RCNN = Region Convolutional neural network; SSD = Single Shot MultiBox Detector; P@.5iou = Precision with an Intersection over Union threshold of 0.5; R@.5iou = Recall with an Intersection over Union threshold of 0.5; F1@.5iou = F1 Score with an Intersection over Union threshold of 0.5; mAP@.5 = Mean Average Precision with an Intersection over Union threshold of 0.5; FPS = Frames Per Second; ms = Millisecond.

Figure 1.

YOLO models performance metrics on the internal test set and the external test set for NPC detection

(A and E) Precision curves.

(B and F) Recall curves.

(C and G) F1-score curves.

(D and H) Precision-Recall curves.

Visualization of DL model prediction

In the field of medical image processing, ensuring the interpretability of a model is of utmost importance. Providing doctors with an understanding of the reasoning behind the model’s predictions allows for enhanced trust and utilization in clinical practice. To address this, we incorporated gradient-weighted class activation mapping (Grad-CAM) into our methodology.²⁰ Grad-CAM aids to generate activation maps specific to the predicted class by producing a weighted linear sum of visual patterns across different spatial locations. By employing Grad-CAM, we are able to determine which regions of an image the model relies on for its predictions. Our analysis of the Grad-CAM results revealed that the model consistently directs its attention toward lesion areas, with a particular focus on regions exhibiting distinct elevation and more intricate blood vessels, as visually depicted in Figure 2. This observation suggests that these areas hold crucial information for identifying and diagnosing potential cases of NPC. The focus on these regions indicates their significance in contributing to the model’s accurate predictions. As a result, the Grad-CAM technique shows promise as a reference tool for guiding precise lesion biopsies, potentially improving the diagnostic accuracy and treatment planning in clinical settings.

Figure 2.

Examples of automatic NPC prediction provided by the model (YOLOv8l)

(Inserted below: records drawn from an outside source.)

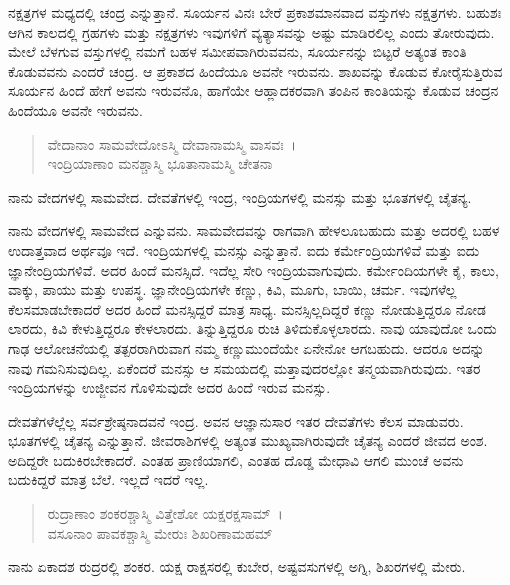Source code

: ನಕ್ಷತ್ರಗಳ ಮಧ್ಯದಲ್ಲಿ ಚಂದ್ರ ಎನ್ನುತ್ತಾನೆ. ಸೂರ್ಯನ ವಿನಃ ಬೇರೆ ಪ್ರಕಾಶಮಾನವಾದ ವಸ್ತುಗಳು ನಕ್ಷತ್ರಗಳು. ಬಹುಶಃ ಆಗಿನ ಕಾಲದಲ್ಲಿ ಗ್ರಹಗಳು ಮತ್ತು ನಕ್ಷತ್ರಗಳು ಇವುಗಳಿಗೆ ವ್ಯತ್ಯಾಸವನ್ನು ಅಷ್ಟು ಮಾಡಿರಲಿಲ್ಲ ಎಂದು ತೋರುವುದು. ಮೇಲೆ ಬೆಳಗುವ ವಸ್ತುಗಳಲ್ಲಿ ನಮಗೆ ಬಹಳ ಸಮೀಪವಾಗಿರುವವನು, ಸೂರ್ಯನನ್ನು ಬಿಟ್ಟರೆ ಅತ್ಯಂತ ಕಾಂತಿ ಕೊಡುವವನು ಎಂದರೆ ಚಂದ್ರ. ಆ ಪ್ರಕಾಶದ ಹಿಂದೆಯೂ ಅವನೇ ಇರುವನು. ಶಾಖವನ್ನು ಕೊಡುವ ಕೋರೈಸುತ್ತಿರುವ ಸೂರ್ಯನ ಹಿಂದೆ ಹೇಗೆ ಅವನು ಇರುವನೊ, ಹಾಗೆಯೇ ಆಹ್ಲಾದಕರವಾಗಿ ತಂಪಿನ ಕಾಂತಿಯನ್ನು ಕೊಡುವ ಚಂದ್ರನ ಹಿಂದೆಯೂ ಅವನೇ ಇರುವನು.

\begin{verse}
ವೇದಾನಾಂ ಸಾಮವೇದೋಽಸ್ಮಿ ದೇವಾನಾಮಸ್ಮಿ ವಾಸವಃ~।\\ಇಂದ್ರಿಯಾಣಾಂ ಮನಶ್ಚಾಸ್ಮಿ ಭೂತಾನಾಮಸ್ಮಿ ಚೇತನಾ 
\end{verse}

{\small ನಾನು ವೇದಗಳಲ್ಲಿ ಸಾಮವೇದ. ದೇವತೆಗಳಲ್ಲಿ ಇಂದ್ರ, ಇಂದ್ರಿಯಗಳಲ್ಲಿ ಮನಸ್ಸು ಮತ್ತು ಭೂತಗಳಲ್ಲಿ ಚೈತನ್ಯ.}

ನಾನು ವೇದಗಳಲ್ಲಿ ಸಾಮವೇದ ಎನ್ನುವನು. ಸಾಮವೇದವನ್ನು ರಾಗವಾಗಿ ಹೇಳಲೂಬಹುದು ಮತ್ತು ಅದರಲ್ಲಿ ಬಹಳ ಉದಾತ್ತವಾದ ಅರ್ಥವೂ ಇದೆ. ಇಂದ್ರಿಯಗಳಲ್ಲಿ ಮನಸ್ಸು ಎನ್ನುತ್ತಾನೆ. ಐದು ಕರ್ಮೇಂದ್ರಿಯಗಳಿವೆ ಮತ್ತು ಐದು ಜ್ಞಾನೇಂದ್ರಿಯಗಳಿವೆ. ಅದರ ಹಿಂದೆ ಮನಸ್ಸಿದೆ. ಇದೆಲ್ಲ ಸೇರಿ ಇಂದ್ರಿಯವಾಗುವುದು. ಕರ್ಮೇಂದಿಯಗಳೇ ಕೈ, ಕಾಲು, ವಾಕ್ಕು, ಪಾಯು ಮತ್ತು ಉಪಸ್ಥ. ಜ್ಞಾನೇಂದ್ರಿಯಗಳೇ ಕಣ್ಣು, ಕಿವಿ, ಮೂಗು, ಬಾಯಿ, ಚರ್ಮ. ಇವುಗಳೆಲ್ಲ ಕೆಲಸಮಾಡಬೇಕಾದರೆ ಅದರ ಹಿಂದೆ ಮನಸ್ಸಿದ್ದರೆ ಮಾತ್ರ ಸಾಧ್ಯ. ಮನಸ್ಸಿಲ್ಲದಿದ್ದರೆ ಕಣ್ಣು ನೋಡುತ್ತಿದ್ದರೂ ನೋಡ ಲಾರದು, ಕಿವಿ ಕೇಳುತ್ತಿದ್ದರೂ ಕೇಳಲಾರದು. ತಿನ್ನುತ್ತಿದ್ದರೂ ರುಚಿ ತಿಳಿದುಕೊಳ್ಳಲಾರದು. ನಾವು ಯಾವುದೋ ಒಂದು ಗಾಢ ಆಲೋಚನೆಯಲ್ಲಿ ತತ್ಪರರಾಗಿರುವಾಗ ನಮ್ಮ ಕಣ್ಣುಮುಂದೆಯೇ ಏನೇನೋ ಆಗಬಹುದು. ಆದರೂ ಅದನ್ನು ನಾವು ಗಮನಿಸುವುದಿಲ್ಲ. ಏಕೆಂದರೆ ಮನಸ್ಸು ಆ ಸಮಯದಲ್ಲಿ ಮತ್ತಾವುದರಲ್ಲೋ ತನ್ಮಯವಾಗಿರುವುದು. ಇತರ ಇಂದ್ರಿಯಗಳನ್ನು ಉಜ್ಜೀವನ ಗೊಳಿಸುವುದೇ ಅದರ ಹಿಂದೆ ಇರುವ ಮನಸ್ಸು.

ದೇವತೆಗಳೆಲ್ಲೆಲ್ಲ ಸರ್ವಶ್ರೇಷ್ಠನಾದವನೆ ಇಂದ್ರ. ಅವನ ಆಜ್ಞಾನುಸಾರ ಇತರ ದೇವತೆಗಳು ಕೆಲಸ ಮಾಡುವರು. ಭೂತಗಳಲ್ಲಿ ಚೈತನ್ಯ ಎನ್ನುತ್ತಾನೆ. ಜೀವರಾಶಿಗಳಲ್ಲಿ ಅತ್ಯಂತ ಮುಖ್ಯವಾಗಿರುವುದೇ ಚೈತನ್ಯ ಎಂದರೆ ಜೀವದ ಅಂಶ. ಅದಿದ್ದರೇ ಬದುಕಿರಬೇಕಾದರೆ. ಎಂತಹ ಪ್ರಾಣಿಯಾಗಲಿ, ಎಂತಹ ದೊಡ್ಡ ಮೇಧಾವಿ ಆಗಲಿ ಮುಂಚೆ ಅವನು ಬದುಕಿದ್ದರೆ ಮಾತ್ರ ಬೆಲೆ. ಇಲ್ಲದೆ ಇದರೆ ಇಲ್ಲ.

\begin{verse}
ರುದ್ರಾಣಾಂ ಶಂಕರಶ್ಚಾಸ್ಮಿ ವಿತ್ತೇಶೋ ಯಕ್ಷರಕ್ಷಸಾಮ್~।\\ವಸೂನಾಂ ಪಾವಕಶ್ಚಾಸ್ಮಿ ಮೇರುಃ ಶಿಖರಿಣಾಮಹಮ್ 
\end{verse}

{\small ನಾನು ಏಕಾದಶ ರುದ್ರರಲ್ಲಿ ಶಂಕರ. ಯಕ್ಷ ರಾಕ್ಷಸರಲ್ಲಿ ಕುಬೇರ, ಅಷ್ಟವಸುಗಳಲ್ಲಿ ಅಗ್ನಿ, ಶಿಖರಗಳಲ್ಲಿ ಮೇರು.}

The first column on the left contains the original images. The second column contains images with ground truth bounding boxes. The third column contains images with YOLO-predicted bounding boxes. The fourth column contains images with predicted bounding boxes and heat maps. Cases A–E are nasopharyngeal endoscopic images of different NPC patients. Grad-cam: Gradient-weighted Class Activation Mapping.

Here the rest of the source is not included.